* REQUIRED WORK
The exercise calls for a faithful copy of all the data.

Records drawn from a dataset

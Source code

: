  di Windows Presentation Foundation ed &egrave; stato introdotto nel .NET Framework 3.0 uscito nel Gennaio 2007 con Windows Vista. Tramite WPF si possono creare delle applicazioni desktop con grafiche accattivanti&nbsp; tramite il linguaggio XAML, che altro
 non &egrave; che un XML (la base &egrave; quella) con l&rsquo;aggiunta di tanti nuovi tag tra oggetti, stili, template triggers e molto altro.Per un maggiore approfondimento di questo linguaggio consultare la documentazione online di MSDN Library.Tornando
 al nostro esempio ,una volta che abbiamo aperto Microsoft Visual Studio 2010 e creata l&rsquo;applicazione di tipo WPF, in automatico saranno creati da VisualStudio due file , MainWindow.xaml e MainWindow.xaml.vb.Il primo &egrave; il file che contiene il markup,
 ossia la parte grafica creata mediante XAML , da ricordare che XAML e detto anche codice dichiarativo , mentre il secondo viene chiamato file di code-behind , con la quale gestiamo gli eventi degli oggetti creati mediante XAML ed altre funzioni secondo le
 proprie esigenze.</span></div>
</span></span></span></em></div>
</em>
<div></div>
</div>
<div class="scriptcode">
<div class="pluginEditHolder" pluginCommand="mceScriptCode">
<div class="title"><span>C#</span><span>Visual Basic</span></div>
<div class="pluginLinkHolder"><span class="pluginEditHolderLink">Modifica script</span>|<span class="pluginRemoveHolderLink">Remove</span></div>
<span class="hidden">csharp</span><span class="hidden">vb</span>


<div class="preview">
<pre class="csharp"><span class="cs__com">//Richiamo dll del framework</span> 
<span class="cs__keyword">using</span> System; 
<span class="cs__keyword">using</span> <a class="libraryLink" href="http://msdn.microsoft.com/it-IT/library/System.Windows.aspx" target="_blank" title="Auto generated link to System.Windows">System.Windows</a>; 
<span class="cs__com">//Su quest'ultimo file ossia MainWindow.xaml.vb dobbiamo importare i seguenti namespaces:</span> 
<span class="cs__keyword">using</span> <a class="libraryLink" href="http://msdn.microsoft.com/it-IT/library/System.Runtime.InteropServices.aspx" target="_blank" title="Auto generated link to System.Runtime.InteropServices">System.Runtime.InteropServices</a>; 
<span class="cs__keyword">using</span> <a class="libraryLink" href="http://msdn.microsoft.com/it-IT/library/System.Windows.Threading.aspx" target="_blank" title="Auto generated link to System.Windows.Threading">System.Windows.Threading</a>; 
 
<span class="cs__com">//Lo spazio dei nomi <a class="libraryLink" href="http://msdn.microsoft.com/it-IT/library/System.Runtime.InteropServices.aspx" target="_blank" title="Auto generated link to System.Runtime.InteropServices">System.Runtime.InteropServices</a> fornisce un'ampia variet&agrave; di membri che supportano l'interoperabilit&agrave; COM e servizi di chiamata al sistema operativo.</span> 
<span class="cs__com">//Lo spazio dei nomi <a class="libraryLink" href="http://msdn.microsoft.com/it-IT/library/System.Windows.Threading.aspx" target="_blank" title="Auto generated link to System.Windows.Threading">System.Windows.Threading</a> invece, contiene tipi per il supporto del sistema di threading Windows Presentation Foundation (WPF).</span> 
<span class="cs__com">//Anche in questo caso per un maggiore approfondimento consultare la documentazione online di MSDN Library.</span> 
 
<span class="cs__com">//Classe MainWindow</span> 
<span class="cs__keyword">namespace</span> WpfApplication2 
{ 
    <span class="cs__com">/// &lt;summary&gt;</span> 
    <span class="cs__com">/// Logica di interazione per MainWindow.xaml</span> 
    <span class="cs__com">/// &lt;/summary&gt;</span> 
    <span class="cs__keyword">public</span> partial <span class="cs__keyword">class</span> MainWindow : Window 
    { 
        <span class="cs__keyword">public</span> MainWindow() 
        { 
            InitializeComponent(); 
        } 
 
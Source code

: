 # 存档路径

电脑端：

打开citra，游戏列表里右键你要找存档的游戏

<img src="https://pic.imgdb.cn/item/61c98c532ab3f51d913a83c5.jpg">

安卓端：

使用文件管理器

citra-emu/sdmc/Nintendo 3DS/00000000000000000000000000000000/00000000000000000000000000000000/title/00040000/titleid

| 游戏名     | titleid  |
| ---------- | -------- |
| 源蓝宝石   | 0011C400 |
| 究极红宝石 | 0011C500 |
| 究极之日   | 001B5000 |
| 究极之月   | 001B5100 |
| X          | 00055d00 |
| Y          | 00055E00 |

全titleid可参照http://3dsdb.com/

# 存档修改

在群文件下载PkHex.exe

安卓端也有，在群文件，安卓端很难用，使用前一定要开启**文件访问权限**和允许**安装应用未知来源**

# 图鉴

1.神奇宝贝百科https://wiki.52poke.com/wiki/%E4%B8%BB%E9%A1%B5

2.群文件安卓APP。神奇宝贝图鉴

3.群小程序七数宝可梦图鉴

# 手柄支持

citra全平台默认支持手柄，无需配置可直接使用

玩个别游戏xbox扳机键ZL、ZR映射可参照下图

* REPLY TO THE EXERCISE
Source code

:  di Windows Presentation Foundation ed &egrave; stato introdotto nel .NET Framework 3.0 uscito nel Gennaio 2007 con Windows Vista. Tramite WPF si possono creare delle applicazioni desktop con grafiche accattivanti&nbsp; tramite il linguaggio XAML, che altro
 non &egrave; che un XML (la base &egrave; quella) con l&rsquo;aggiunta di tanti nuovi tag tra oggetti, stili, template triggers e molto altro.Per un maggiore approfondimento di questo linguaggio consultare la documentazione online di MSDN Library.Tornando
 al nostro esempio ,una volta che abbiamo aperto Microsoft Visual Studio 2010 e creata l&rsquo;applicazione di tipo WPF, in automatico saranno creati da VisualStudio due file , MainWindow.xaml e MainWindow.xaml.vb.Il primo &egrave; il file che contiene il markup,
 ossia la parte grafica creata mediante XAML , da ricordare che XAML e detto anche codice dichiarativo , mentre il secondo viene chiamato file di code-behind , con la quale gestiamo gli eventi degli oggetti creati mediante XAML ed altre funzioni secondo le
 proprie esigenze.</span></div>
</span></span></span></em></div>
</em>
<div></div>
</div>
<div class="scriptcode">
<div class="pluginEditHolder" pluginCommand="mceScriptCode">
<div class="title"><span>C#</span><span>Visual Basic</span></div>
<div class="pluginLinkHolder"><span class="pluginEditHolderLink">Modifica script</span>|<span class="pluginRemoveHolderLink">Remove</span></div>
<span class="hidden">csharp</span><span class="hidden">vb</span>


<div class="preview">
<pre class="csharp"><span class="cs__com">//Richiamo dll del framework</span> 
<span class="cs__keyword">using</span> System; 
<span class="cs__keyword">using</span> <a class="libraryLink" href="http://msdn.microsoft.com/it-IT/library/System.Windows.aspx" target="_blank" title="Auto generated link to System.Windows">System.Windows</a>; 
<span class="cs__com">//Su quest'ultimo file ossia MainWindow.xaml.vb dobbiamo importare i seguenti namespaces:</span> 
<span class="cs__keyword">using</span> <a class="libraryLink" href="http://msdn.microsoft.com/it-IT/library/System.Runtime.InteropServices.aspx" target="_blank" title="Auto generated link to System.Runtime.InteropServices">System.Runtime.InteropServices</a>; 
<span class="cs__keyword">using</span> <a class="libraryLink" href="http://msdn.microsoft.com/it-IT/library/System.Windows.Threading.aspx" target="_blank" title="Auto generated link to System.Windows.Threading">System.Windows.Threading</a>; 
 
<span class="cs__com">//Lo spazio dei nomi <a class="libraryLink" href="http://msdn.microsoft.com/it-IT/library/System.Runtime.InteropServices.aspx" target="_blank" title="Auto generated link to System.Runtime.InteropServices">System.Runtime.InteropServices</a> fornisce un'ampia variet&agrave; di membri che supportano l'interoperabilit&agrave; COM e servizi di chiamata al sistema operativo.</span> 
<span class="cs__com">//Lo spazio dei nomi <a class="libraryLink" href="http://msdn.microsoft.com/it-IT/library/System.Windows.Threading.aspx" target="_blank" title="Auto generated link to System.Windows.Threading">System.Windows.Threading</a> invece, contiene tipi per il supporto del sistema di threading Windows Presentation Foundation (WPF).</span> 
<span class="cs__com">//Anche in questo caso per un maggiore approfondimento consultare la documentazione online di MSDN Library.</span> 
 
<span class="cs__com">//Classe MainWindow</span> 
<span class="cs__keyword">namespace</span> WpfApplication2 
{ 
    <span class="cs__com">/// &lt;summary&gt;</span> 
    <span class="cs__com">/// Logica di interazione per MainWindow.xaml</span> 
    <span class="cs__com">/// &lt;/summary&gt;</span> 
    <span class="cs__keyword">public</span> partial <span class="cs__keyword">class</span> MainWindow : Window 
    { 
        <span class="cs__keyword">public</span> MainWindow() 
        { 
            InitializeComponent(); 
        } 
 
Source code

: # 存档路径

电脑端：

打开citra，游戏列表里右键你要找存档的游戏

<img src="https://pic.imgdb.cn/item/61c98c532ab3f51d913a83c5.jpg">

安卓端：

使用文件管理器

citra-emu/sdmc/Nintendo 3DS/00000000000000000000000000000000/00000000000000000000000000000000/title/00040000/titleid

| 游戏名     | titleid  |
| ---------- | -------- |
| 源蓝宝石   | 0011C400 |
| 究极红宝石 | 0011C500 |
| 究极之日   | 001B5000 |
| 究极之月   | 001B5100 |
| X          | 00055d00 |
| Y          | 00055E00 |

全titleid可参照http://3dsdb.com/

# 存档修改

在群文件下载PkHex.exe

安卓端也有，在群文件，安卓端很难用，使用前一定要开启**文件访问权限**和允许**安装应用未知来源**

# 图鉴

1.神奇宝贝百科https://wiki.52poke.com/wiki/%E4%B8%BB%E9%A1%B5

2.群文件安卓APP。神奇宝贝图鉴

3.群小程序七数宝可梦图鉴

# 手柄支持

citra全平台默认支持手柄，无需配置可直接使用

玩个别游戏xbox扳机键ZL、ZR映射可参照下图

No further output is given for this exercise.